Toen aan het einde van de jaren ‘90 de prijsconcurrentie toenam en het erop aankwam zich van anderen te onderscheiden, begon Plank met nieuwe, moderne vormen te experimenteren. Deze aanpak is consequent nagestreefd en tegenwoordig werkt men samen met bekende internationale designers, zoals de Japanner Naoto Fukasawa, de Italiaan Claudio Bellini of de Duitser Konstantin Grcic. “Onze visie”, zegt CEO Michael Plank, “was vanaf het begin een designonderneming die verder ging dan massaproductie en zich met een uitstekend product van de concurrentie onderscheidde”. Dat is gelukt. De Land Lounge Chair van Fukasawa werd met twee US-designprijzen beloond, en Gricic's sledestoel Myto en zijn hocker Miura staan al een tijdje in de collectie van het Museum of Modern Art in New York. Is het toeval dat de eerste samenwerking met een designer ook het eerste kunststofproduct van de onderneming voortbracht? “In zekere zin - ja”, herinnert Plank zich. “Eerst was daar het ontwerp, de materialiteit resulteerde in het ontwerpproces en technische simulaties. Kunststof was gewoon technologisch en economisch gezien het meest geschikte materiaal”.
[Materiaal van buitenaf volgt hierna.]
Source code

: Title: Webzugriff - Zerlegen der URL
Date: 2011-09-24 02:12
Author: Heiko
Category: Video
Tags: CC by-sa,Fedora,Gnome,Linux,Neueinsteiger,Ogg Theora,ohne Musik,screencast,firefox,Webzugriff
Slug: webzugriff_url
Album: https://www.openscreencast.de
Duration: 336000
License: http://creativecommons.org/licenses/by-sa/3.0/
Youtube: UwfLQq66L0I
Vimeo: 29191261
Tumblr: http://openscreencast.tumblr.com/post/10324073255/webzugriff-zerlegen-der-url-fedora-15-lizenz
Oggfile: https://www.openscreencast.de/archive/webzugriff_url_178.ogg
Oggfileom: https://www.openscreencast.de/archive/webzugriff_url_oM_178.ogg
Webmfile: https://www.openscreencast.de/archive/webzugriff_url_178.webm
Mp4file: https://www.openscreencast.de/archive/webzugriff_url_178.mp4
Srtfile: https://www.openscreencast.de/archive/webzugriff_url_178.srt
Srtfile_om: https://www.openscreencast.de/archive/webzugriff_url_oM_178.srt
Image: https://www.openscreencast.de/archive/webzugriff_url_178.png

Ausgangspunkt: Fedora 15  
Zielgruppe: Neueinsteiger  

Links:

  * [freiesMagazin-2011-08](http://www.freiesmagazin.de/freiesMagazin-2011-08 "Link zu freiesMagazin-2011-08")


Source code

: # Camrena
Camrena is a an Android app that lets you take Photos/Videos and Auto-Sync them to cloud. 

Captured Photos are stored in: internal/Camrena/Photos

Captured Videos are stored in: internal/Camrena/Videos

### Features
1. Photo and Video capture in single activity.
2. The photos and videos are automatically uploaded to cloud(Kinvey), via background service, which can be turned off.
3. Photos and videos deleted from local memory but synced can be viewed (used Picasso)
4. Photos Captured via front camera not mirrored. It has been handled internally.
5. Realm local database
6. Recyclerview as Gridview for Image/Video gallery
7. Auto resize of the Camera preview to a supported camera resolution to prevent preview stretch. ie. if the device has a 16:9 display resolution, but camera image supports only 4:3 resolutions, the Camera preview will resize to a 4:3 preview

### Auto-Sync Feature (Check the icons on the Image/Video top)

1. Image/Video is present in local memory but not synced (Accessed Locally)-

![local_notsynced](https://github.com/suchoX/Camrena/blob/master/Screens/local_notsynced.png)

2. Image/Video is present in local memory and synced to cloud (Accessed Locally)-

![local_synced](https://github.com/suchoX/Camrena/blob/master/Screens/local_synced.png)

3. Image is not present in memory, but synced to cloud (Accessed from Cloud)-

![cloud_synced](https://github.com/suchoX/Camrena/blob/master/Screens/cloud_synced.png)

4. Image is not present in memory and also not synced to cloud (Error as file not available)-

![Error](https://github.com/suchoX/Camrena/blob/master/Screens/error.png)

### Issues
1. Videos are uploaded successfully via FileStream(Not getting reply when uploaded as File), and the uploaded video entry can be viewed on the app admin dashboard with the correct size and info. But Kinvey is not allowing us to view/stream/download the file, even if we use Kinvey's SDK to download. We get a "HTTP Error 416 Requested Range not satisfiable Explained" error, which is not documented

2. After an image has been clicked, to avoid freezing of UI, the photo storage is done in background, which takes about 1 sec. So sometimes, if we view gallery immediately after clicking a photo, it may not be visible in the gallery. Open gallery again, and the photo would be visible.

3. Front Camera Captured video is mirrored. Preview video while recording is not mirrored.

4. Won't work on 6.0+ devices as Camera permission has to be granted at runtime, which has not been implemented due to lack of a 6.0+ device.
Kunststof belichaamt het idee van een materiaal, dat zich geheel naar onze wensen voegt en van ons scheppende wezens maakt.
Het ligt aan het oppervlak. “Kunststoffen zijn zeer veranderlijk. Glanzend of mat, ruw of glad - we kunnen aan een materiaal verschillende oppervlakken toewijzen en op die manier het effect sterk beïnvloeden. Geen enkel ander materiaal biedt zo'n grote vormgevingsvrijheid en aanpassingsvermogen”. Eva Höfli werkt in de designfabriek van BASF in Ludwigshafen aan de Rijn, is zelf ontwerpster en adviseert industriële ontwerpers op het gebied van kunststof. Met welke vragen, eisen en verwachtingen komen ze naar u toe? “Dat is heel verschillend en hangt er sterk vanaf of een stoel, een koffiezetapparaat of een fietszadel moet worden geproduceerd. Maar in principe staan designers open voor nieuwe dingen en laten zich graag inspireren”. Net zoals Konstantin Grcic, toen hij elf jaar geleden aan zijn sledestoel Myto werkte. Op dat moment werd een nieuwe technische kunststof uit de de groep thermoplasten gebruikt, polybutyleentereftalaat.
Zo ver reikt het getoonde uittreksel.